Remember me not; there is no place like home
When your arms, legs and eyes suddenly turn blue.

Act V
On the other side of the mirror the grass is blue.
When the world suddenly contracts her thoughts are stupid.
The fortress of her body becomes a deserted home;
Under her eyelids live tears of fire. [prayer]
‘Let me be made of glass deep and black.
Let me come back home and take my pills.

Act VI
Let me come back home and take my pills!
Before I worn the dress that was blue,
And the four walls of the room went black,
Before I realized that I am the one who is stupid;
And the hell opened to set me on fire,
And before the world decided to steal away my home.’

Epilogue
The sky is on fire and she is contorted in a pure vibrant blue,
She is lost on her way home and there is no pills.
Today stupid is a new black.

sestina - modus operandi

Everyone says that sestinas are hard to write.* For some reason it did not take me much time to compose mine, maybe because I was always looking forward doing so.
I read as little sestinas as possible before I attempted mine, only just enough not to get confused and be aware of the possibilities.
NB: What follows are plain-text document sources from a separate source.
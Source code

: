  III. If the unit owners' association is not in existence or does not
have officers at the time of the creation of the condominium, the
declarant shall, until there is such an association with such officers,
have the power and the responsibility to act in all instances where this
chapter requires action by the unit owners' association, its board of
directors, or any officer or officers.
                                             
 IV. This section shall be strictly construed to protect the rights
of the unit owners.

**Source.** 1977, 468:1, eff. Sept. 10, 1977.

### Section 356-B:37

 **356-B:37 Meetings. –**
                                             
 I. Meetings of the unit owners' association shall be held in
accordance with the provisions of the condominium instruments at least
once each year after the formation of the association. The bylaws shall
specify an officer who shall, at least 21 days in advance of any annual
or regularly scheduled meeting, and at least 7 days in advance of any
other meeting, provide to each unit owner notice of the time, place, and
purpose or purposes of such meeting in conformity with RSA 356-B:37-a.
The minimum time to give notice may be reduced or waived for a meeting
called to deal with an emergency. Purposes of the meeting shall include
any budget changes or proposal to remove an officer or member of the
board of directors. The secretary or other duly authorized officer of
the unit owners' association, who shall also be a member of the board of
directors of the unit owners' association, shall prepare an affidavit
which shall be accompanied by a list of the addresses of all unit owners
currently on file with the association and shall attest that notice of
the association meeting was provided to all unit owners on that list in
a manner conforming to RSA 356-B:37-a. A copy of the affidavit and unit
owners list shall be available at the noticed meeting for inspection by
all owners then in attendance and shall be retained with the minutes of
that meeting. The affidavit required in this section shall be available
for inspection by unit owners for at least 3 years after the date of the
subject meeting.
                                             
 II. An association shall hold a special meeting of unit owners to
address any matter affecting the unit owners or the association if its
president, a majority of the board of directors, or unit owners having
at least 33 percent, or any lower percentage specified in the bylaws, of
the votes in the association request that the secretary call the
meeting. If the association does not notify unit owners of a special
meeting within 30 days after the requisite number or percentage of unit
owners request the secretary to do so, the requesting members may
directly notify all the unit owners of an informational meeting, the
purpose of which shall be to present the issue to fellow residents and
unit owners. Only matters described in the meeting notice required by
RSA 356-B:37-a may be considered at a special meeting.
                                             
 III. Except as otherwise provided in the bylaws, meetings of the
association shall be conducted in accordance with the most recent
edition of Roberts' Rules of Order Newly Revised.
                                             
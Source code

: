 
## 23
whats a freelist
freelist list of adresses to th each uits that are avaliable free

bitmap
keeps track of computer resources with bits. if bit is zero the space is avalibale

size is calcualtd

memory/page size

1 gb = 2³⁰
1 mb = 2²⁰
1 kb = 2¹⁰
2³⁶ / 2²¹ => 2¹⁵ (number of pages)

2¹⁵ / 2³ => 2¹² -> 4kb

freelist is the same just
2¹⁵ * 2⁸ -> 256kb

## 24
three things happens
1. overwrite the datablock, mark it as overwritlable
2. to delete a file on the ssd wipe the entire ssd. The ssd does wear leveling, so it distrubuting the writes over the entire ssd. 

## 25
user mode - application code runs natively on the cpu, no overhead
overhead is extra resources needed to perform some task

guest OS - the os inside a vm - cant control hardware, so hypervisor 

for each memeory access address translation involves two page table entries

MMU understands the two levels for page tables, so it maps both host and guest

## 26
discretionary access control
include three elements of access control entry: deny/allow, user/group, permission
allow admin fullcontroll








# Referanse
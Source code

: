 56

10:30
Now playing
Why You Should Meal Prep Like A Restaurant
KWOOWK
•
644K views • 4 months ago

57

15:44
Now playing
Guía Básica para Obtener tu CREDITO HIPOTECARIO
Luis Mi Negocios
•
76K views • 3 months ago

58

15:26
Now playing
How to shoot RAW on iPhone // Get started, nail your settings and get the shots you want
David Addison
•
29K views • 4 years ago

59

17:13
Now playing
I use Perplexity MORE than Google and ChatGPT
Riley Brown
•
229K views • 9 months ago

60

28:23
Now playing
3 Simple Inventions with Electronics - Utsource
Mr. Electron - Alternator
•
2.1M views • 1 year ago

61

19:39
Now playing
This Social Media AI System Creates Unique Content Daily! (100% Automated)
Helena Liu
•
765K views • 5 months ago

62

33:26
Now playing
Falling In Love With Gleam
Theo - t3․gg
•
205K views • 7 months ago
I find it far more interesting to be able to transcend the limitations of the convention without knowing what have been attempted in the past so I do not feel compelled to try it myself. In the very beginning I wanted to use six colours as my last six words (black, red, blue, white, yellow and green) and ascribe emotion to every colour, this however proved to be very difficult to do. After I failed on my noble quest to create colourful sestina I came up with my second idea – to capture my story in six acts an epilogue therefore referring to the fact that sestina is a form of storytelling.
I wrote my last three lines in the beginning to establish closure that will bear all six key words. I say key because in this case they are meant to point towards the true meaning of the poem. Together with the title they are clues that can be used to decipher the story as it were. These six words are: home, pills, fire, blue, stupid and black. Nevertheless I will not speak much about that as I personally prefer if poem is a convoluted combination of masks upon disguises for each reader to explore in their own unique way. I will however explain further the meaning of the title. I do believe that without supplementary clarification it will always come as ambiguous and somehow disconnected from the storyline of the poem. The word sublimation is therefore a reference to the psychological process that channels morally ambiguous impulses into the socially accepted behaviour. For me it also comes from the word sublime that happens also to be a name of a particular band who once upon a time recorded a song called ‘Date Rape’; and we leave it at that.

* I say that odes are far more difficult.